Abstracts of EuroScipy2008
SimPy, a discrete event simulation package in Python
by: Klaus G. Müller
The presentation will address SimPy (Simulation in Python), an Open Source discrete event simulation package. It is written completely in Python. SimPy is released under a LGPL license and can be downloaded free of charge from http://sourceforge.net/project/showfiles.php?group_id=62366. The SimPy website http://simpy.sourceforge.net describes the package in detail and provides extensive user documentation.
SimPy is being used for teaching and research purposes at universities in several countries. Many companies and institutes also use it for simulation studies.
The talk describes the basic philosophy and design of SimPy. SimPy is modeled after the Simula67 simulation language, but goes beyond that language’s capabilities in terms of simulation constructs and extensibility. It is a process-oriented simulation package, i.e., the lifecycle of a simulation entity and all its events are described in one method (called the Process Execution Method). Processes are implemented as Python generators. Process scheduling is done by yield statements with parameters. This provides semi-coroutines, light-weight threads which run in pseudo-concurrency.
Various small examples of SimPy programs will be presented and run to show the range of process control constructs, and also to illustrate how concisely and descriptively models can be programmed in SimPy.
The various run-modes of SimPy (which include event tracing, event-by-event execution, and synchronization between wall-clock and simulation time) will be described and run, as will be the GUI and plotting libraries included.
The talk will conclude with a few words about the relationship between SimPy and SciPy.
Coefficient of restitution measurement using a soundcard
by: Jan Martinek
Coefficient of restitution (COR) is a measure of elasticity of collision between two bodies. This article presents a method for measurement of the coefficient of restitution between bouncing a rubber ball and a hard surface. Each impact makes a sound which is detected by a microphone connected to computer's sound card and the recorded sound is analysed. Coefficient of restitution is calculated from the delays between each two consecutive impacts. Programs listed and commented in the article utilises Python with the python‑alsaaudio library for sound recording, !Scipy for data processing and matplotlib for waveform visualisation. It runs under the Linux operating system and a whole experiment is meant primarily for students and education purposes.

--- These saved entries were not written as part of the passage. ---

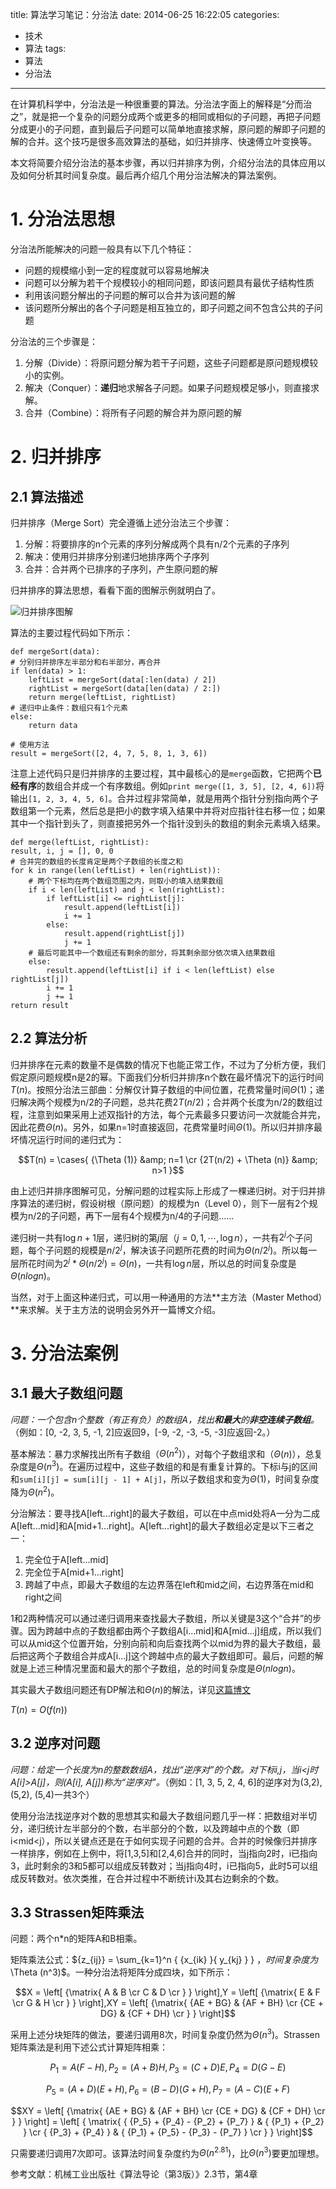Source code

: title: 算法学习笔记：分治法
date: 2014-06-25 16:22:05
categories:
- 技术
- 算法
tags:
- 算法
- 分治法
---
在计算机科学中，分治法是一种很重要的算法。分治法字面上的解释是“分而治之”，就是把一个复杂的问题分成两个或更多的相同或相似的子问题，再把子问题分成更小的子问题，直到最后子问题可以简单地直接求解，原问题的解即子问题的解的合并。这个技巧是很多高效算法的基础，如归并排序、快速傅立叶变换等。

本文将简要介绍分治法的基本步骤，再以归并排序为例，介绍分治法的具体应用以及如何分析其时间复杂度。最后再介绍几个用分治法解决的算法案例。

<!-- more -->

# 1. 分治法思想

分治法所能解决的问题一般具有以下几个特征：

* 问题的规模缩小到一定的程度就可以容易地解决
* 问题可以分解为若干个规模较小的相同问题，即该问题具有最优子结构性质
* 利用该问题分解出的子问题的解可以合并为该问题的解
* 该问题所分解出的各个子问题是相互独立的，即子问题之间不包含公共的子问题

分治法的三个步骤是：

1. 分解（Divide）：将原问题分解为若干子问题，这些子问题都是原问题规模较小的实例。
2. 解决（Conquer）：**递归**地求解各子问题。如果子问题规模足够小，则直接求解。
3. 合并（Combine）：将所有子问题的解合并为原问题的解

# 2. 归并排序

## 2.1 算法描述

归并排序（Merge Sort）完全遵循上述分治法三个步骤：

1. 分解：将要排序的n个元素的序列分解成两个具有n/2个元素的子序列
2. 解决：使用归并排序分别递归地排序两个子序列
3. 合并：合并两个已排序的子序列，产生原问题的解

归并排序的算法思想，看看下面的图解示例就明白了。

![归并排序图解](https://raytaylorlin-blog.oss-cn-shenzhen.aliyuncs.com/image/algorithm/%E5%BD%92%E5%B9%B6%E6%8E%92%E5%BA%8F%E5%9B%BE%E8%A7%A3.png)

算法的主要过程代码如下所示：

    def mergeSort(data):
    # 分别归并排序左半部分和右半部分，再合并
    if len(data) > 1:
        leftList = mergeSort(data[:len(data) / 2])
        rightList = mergeSort(data[len(data) / 2:])
        return merge(leftList, rightList)
    # 递归中止条件：数组只有1个元素
    else:
        return data

    # 使用方法
    result = mergeSort([2, 4, 7, 5, 8, 1, 3, 6])

注意上述代码只是归并排序的主要过程，其中最核心的是`merge`函数，它把两个**已经有序**的数组合并成一个有序数组。例如`print merge([1, 3, 5], [2, 4, 6])`将输出`[1, 2, 3, 4, 5, 6]`。合并过程非常简单，就是用两个指针分别指向两个子数组第一个元素，然后总是把小的数字填入结果中并将对应指针往右移一位；如果其中一个指针到头了，则直接把另外一个指针没到头的数组的剩余元素填入结果。

    def merge(leftList, rightList):
    result, i, j = [], 0, 0
    # 合并完的数组的长度肯定是两个子数组的长度之和
    for k in range(len(leftList) + len(rightList)):
        # 两个下标均在两个数组范围之内，则取小的填入结果数组
        if i < len(leftList) and j < len(rightList):
            if leftList[i] <= rightList[j]:
                result.append(leftList[i])
                i += 1
            else:
                result.append(rightList[j])
                j += 1
        # 最后可能其中一个数组还有剩余的部分，将其剩余部分依次填入结果数组
        else:
            result.append(leftList[i] if i < len(leftList) else rightList[j])
            i += 1
            j += 1
    return result

## 2.2 算法分析

归并排序在元素的数量不是偶数的情况下也能正常工作，不过为了分析方便，我们假定原问题规模n是2的幂。下面我们分析归并排序n个数在最坏情况下的运行时间$T(n)$。按照分治法三部曲：分解仅计算子数组的中间位置，花费常量时间$\Theta (1)$；递归解决两个规模为n/2的子问题，总共花费$2T(n/2)$；合并两个长度为n/2的数组过程，注意到如果采用上述双指针的方法，每个元素最多只要访问一次就能合并完，因此花费$\Theta (n)$。另外，如果n=1时直接返回，花费常量时间$\Theta (1)$。所以归并排序最坏情况运行时间的递归式为：

$$T(n) = \cases{ {\Theta (1)} &amp; n=1 \cr {2T(n/2) + \Theta (n)} &amp; n>1 }$$

由上述归并排序图解可见，分解问题的过程实际上形成了一棵递归树。对于归并排序算法的递归树，假设树根（原问题）的规模为n（Level 0），则下一层有2个规模为n/2的子问题，再下一层有4个规模为n/4的子问题……

递归树一共有$\log n + 1$层，递归树的第$j$层（$j = 0,1, \cdots ,\log n$），一共有$2^j$个子问题，每个子问题的规模是$n/2^j$，解决该子问题所花费的时间为$\Theta (n/2^j)$。所以每一层所花时间为$2^j * \Theta (n/2^j) = \Theta (n)$，一共有$\log n$层，所以总的时间复杂度是$\Theta (nlogn)$。

当然，对于上面这种递归式，可以用一种通用的方法**主方法（Master Method）**来求解。关于主方法的说明会另外开一篇博文介绍。

# 3. 分治法案例

## 3.1 最大子数组问题

*问题：一个包含n个整数（有正有负）的数组A，找出**和最大**的**非空连续子数组**。*（例如：[0, -2, 3, 5, -1, 2]应返回9，[-9, -2, -3, -5, -3]应返回-2。）

基本解法：暴力求解找出所有子数组（$\Theta (n^2)$），对每个子数组求和（$\Theta (n)$），总复杂度是$\Theta (n^3)$。在遍历过程中，这些子数组的和是有重复计算的。下标i与j的区间和`sum[i][j] = sum[i][j - 1] + A[j]`，所以子数组求和变为$\Theta (1)$，时间复杂度降为$\Theta (n^2)$。

分治解法：要寻找A[left...right]的最大子数组，可以在中点mid处将A一分为二成A[left...mid]和A[mid+1...right]。A[left...right]的最大子数组必定是以下三者之一：

1. 完全位于A[left...mid]
2. 完全位于A[mid+1...right]
3. 跨越了中点，即最大子数组的左边界落在left和mid之间，右边界落在mid和right之间

1和2两种情况可以通过递归调用来查找最大子数组，所以关键是3这个“合并”的步骤。因为跨越中点的子数组都由两个子数组A[i...mid]和A[mid...j]组成，所以我们可以从mid这个位置开始，分别向前和向后查找两个以mid为界的最大子数组，最后把这两个子数组合并成A[i...j]这个跨越中点的最大子数组即可。最后，问题的解就是上述三种情况里面和最大的那个子数组，总的时间复杂度是$\Theta (nlogn)$。

其实最大子数组问题还有DP解法和$\Theta (n)$的解法，详见[这篇博文](http://www.cnblogs.com/zghaobac/p/3315719.html)

$T(n) = O(f(n))$

## 3.2 逆序对问题

*问题：给定一个长度为n的整数数组A，找出“逆序对”的个数。对下标i,j，当i&lt;j时A[i]>A[j]，则(A[i], A[j])称为“逆序对”。*（例如：[1, 3, 5, 2, 4, 6]的逆序对为(3,2), (5,2), (5,4)一共3个）

使用分治法找逆序对个数的思想其实和最大子数组问题几乎一样：把数组对半切分，递归统计左半部分的个数，右半部分的个数，以及跨越中点的个数（即i&lt;mid&lt;j），所以关键点还是在于如何实现子问题的合并。合并的时候像归并排序一样排序，例如在上例中，将[1,3,5]和[2,4,6]合并的同时，当j指向2时，i已指向3，此时剩余的3和5都可以组成反转数对；当j指向4时，i已指向5，此时5可以组成反转数对。依次类推，在合并过程中不断统计i及其右边剩余的个数。

## 3.3 Strassen矩阵乘法

问题：两个n*n的矩阵A和B相乘。

矩阵乘法公式：${z\_{ij}} = \sum\_{k=1}^n { {x\_{ik} }{ y\_{kj} } } $，时间复杂度为$\Theta (n^3)$。一种分治法将矩阵分成四块，如下所示：

$$X = \left[ {\matrix{
   A & B  \cr 
   C & D  \cr 
 } } \right],Y = \left[ {\matrix{
   E & F  \cr 
   G & H  \cr 
 } } \right],XY = \left[ {\matrix{
   {AE + BG} & {AF + BH}  \cr 
   {CE + DG} & {CF + DH}  \cr 
 } } \right]$$

采用上述分块矩阵的做法，要递归调用8次，时间复杂度仍然为$\Theta (n^3)$。Strassen矩阵乘法是利用下述公式计算矩阵相乘：

$$ {P_1} = A(F - H),{P_2} = (A + B)H,{P_3} = (C + D)E,{P_4} = D(G - E) $$

$$ {P_5} = (A + D)(E + H),{P_6} = (B - D)(G + H),{P_7} = (A - C)(E + F) $$

$$XY = \left[ {\matrix{
   {AE + BG} & {AF + BH}  \cr 
   {CE + DG} & {CF + DH}  \cr 
 } } \right] = \left[ { \matrix{
   { {P_5} + {P_4} - {P_2} + {P_7} } & { {P_1} + {P_2} }  \cr 
   { {P_3} + {P_4} } & { {P_1} + {P_5} - {P_3} - {P_7} }  \cr 
 } } \right]$$

只需要递归调用7次即可。该算法时间复杂度约为$\Theta (n^{2.81})$，比$\Theta (n^3)$要更加理想。

参考文献：机械工业出版社《算法导论（第3版）》2.3节，第4章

Musical instrument tuner and tone analysis
by: Jan Martinek
This article presents an implementation of well known method for fundamental frequency measurement. The algorithm uses FFT and searches for a peak in spectrum. Dominant frequency is then recalculated to tone name used in music. The presented computer program basically works in similar way to commercially sold tuners for musical instruments and also many other software tuners widely available in the internet, but what makes it unique is the peak search algorithm and reliable matching of higher harmonics. Moreover, the programme is written in Python programming language with a great help of !Scipy. This makes it surprisingly simple to implement and easy to understand and modify. It runs under Linux and uses alsa for sound recording.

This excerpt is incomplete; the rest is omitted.